> _REQUIRED WORK_: The answer must be every line of the data that holds the word "value".

> _THE DATA_:

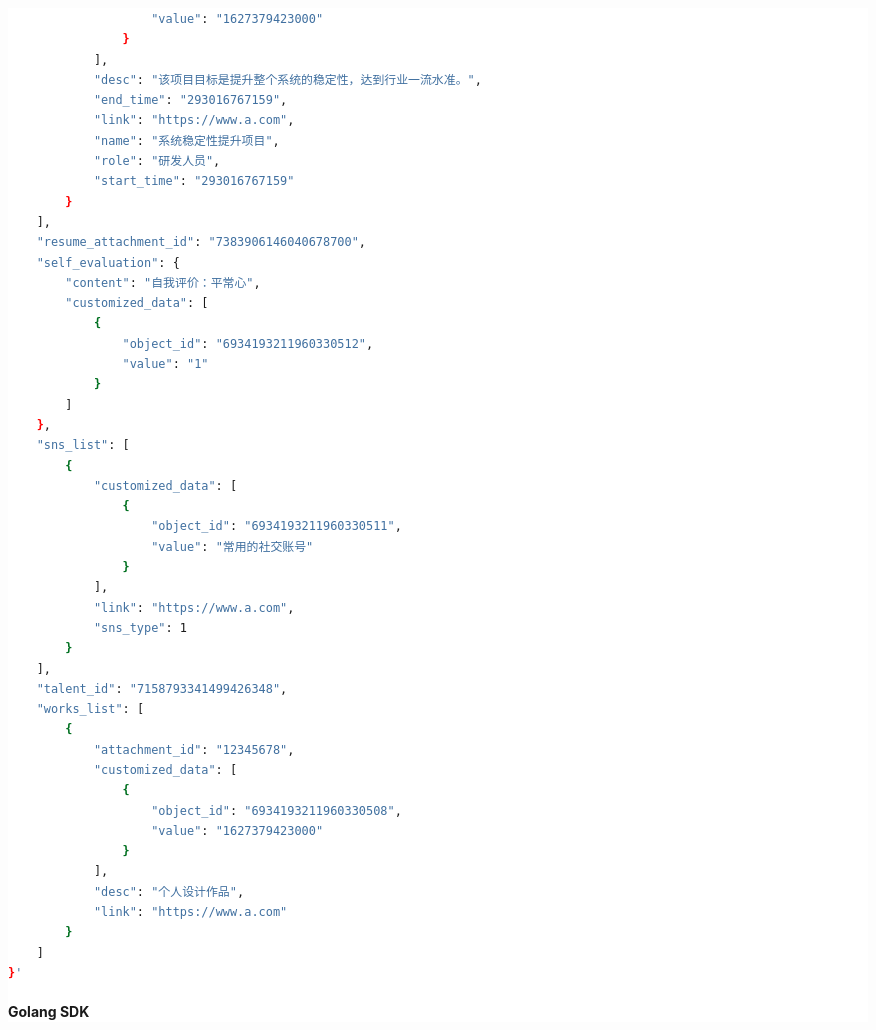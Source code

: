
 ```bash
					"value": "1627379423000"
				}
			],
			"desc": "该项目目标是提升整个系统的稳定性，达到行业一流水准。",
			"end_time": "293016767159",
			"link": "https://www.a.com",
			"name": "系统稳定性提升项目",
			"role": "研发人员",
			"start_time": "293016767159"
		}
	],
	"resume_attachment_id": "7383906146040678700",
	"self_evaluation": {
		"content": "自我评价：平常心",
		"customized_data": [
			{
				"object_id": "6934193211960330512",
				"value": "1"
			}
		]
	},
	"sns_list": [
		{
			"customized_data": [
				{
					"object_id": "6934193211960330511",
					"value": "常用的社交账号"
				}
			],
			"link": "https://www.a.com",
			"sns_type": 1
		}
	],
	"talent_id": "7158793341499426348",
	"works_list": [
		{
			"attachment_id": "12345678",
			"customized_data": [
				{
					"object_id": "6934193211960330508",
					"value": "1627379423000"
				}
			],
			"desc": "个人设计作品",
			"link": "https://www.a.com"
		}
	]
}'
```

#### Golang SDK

...

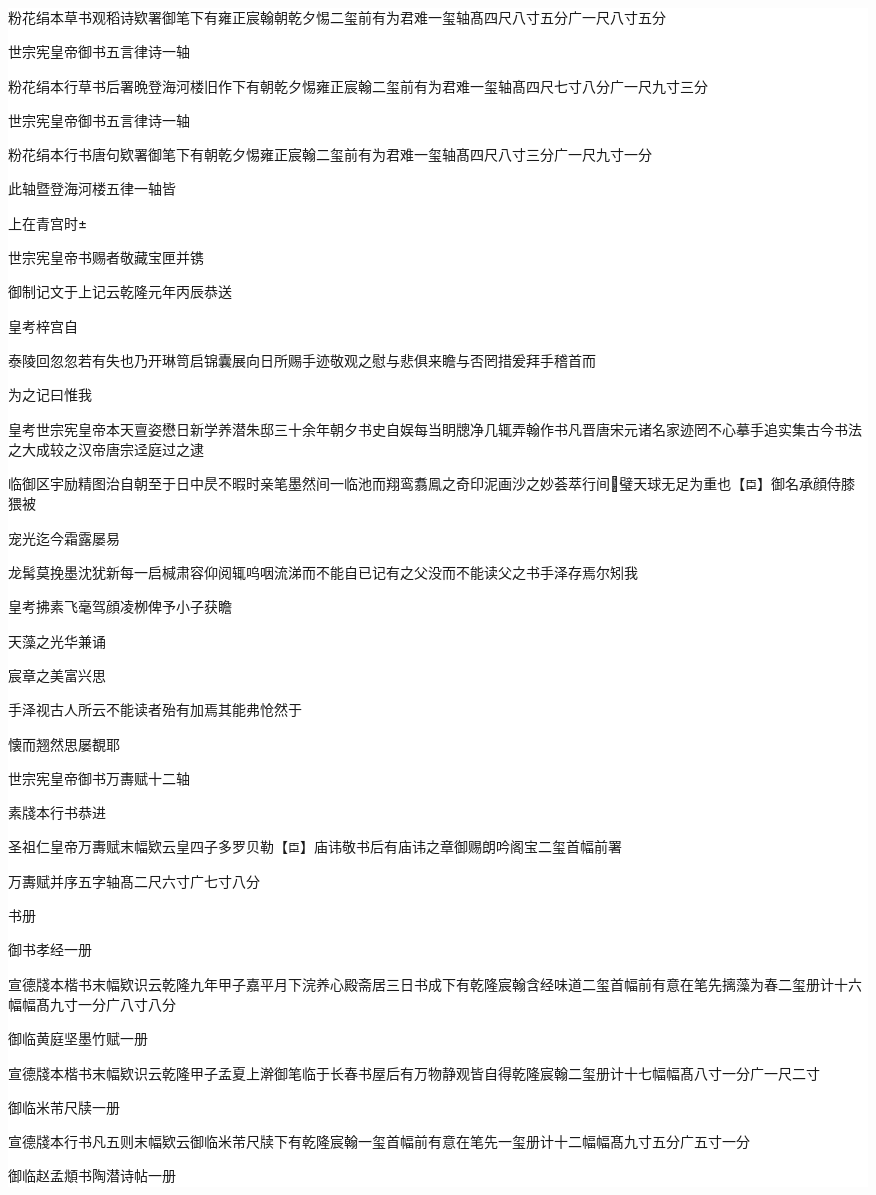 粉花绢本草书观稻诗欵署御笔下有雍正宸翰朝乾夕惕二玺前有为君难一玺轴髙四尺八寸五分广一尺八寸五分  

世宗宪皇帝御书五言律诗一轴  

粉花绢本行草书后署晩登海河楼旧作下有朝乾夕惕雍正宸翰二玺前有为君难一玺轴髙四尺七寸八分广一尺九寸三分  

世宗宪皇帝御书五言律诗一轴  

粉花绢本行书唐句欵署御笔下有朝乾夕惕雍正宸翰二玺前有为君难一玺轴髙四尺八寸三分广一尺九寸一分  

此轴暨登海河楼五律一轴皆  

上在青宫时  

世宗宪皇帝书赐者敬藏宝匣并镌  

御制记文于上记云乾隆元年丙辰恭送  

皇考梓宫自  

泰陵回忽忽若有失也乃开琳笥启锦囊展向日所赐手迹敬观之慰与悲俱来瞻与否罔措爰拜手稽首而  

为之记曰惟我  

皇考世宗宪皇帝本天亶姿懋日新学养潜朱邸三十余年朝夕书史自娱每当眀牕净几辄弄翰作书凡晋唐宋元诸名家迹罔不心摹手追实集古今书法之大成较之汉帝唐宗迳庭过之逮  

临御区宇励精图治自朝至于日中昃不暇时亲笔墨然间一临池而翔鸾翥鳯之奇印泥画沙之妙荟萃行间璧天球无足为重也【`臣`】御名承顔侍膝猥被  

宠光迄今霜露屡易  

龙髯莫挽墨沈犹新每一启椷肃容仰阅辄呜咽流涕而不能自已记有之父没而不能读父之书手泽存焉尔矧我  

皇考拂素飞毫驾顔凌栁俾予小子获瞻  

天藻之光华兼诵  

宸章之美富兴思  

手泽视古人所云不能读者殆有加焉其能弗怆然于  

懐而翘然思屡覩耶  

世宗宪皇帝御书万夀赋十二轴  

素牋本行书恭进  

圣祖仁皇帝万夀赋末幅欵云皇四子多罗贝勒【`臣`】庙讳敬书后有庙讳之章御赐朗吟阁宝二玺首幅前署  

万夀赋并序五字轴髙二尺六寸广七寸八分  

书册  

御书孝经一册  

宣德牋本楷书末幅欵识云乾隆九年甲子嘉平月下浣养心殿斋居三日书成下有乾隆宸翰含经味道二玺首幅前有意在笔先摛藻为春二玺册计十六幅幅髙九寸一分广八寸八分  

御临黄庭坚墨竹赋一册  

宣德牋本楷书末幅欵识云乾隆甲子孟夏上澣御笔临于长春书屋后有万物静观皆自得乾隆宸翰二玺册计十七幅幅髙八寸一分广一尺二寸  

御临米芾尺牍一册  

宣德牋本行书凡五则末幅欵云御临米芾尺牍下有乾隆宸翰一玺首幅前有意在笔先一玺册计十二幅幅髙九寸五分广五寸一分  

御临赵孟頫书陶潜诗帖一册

> _RESULT OF THE EXERCISE_:
					"value": "1627379423000"
				"value": "1"
					"value": "常用的社交账号"
					"value": "1627379423000"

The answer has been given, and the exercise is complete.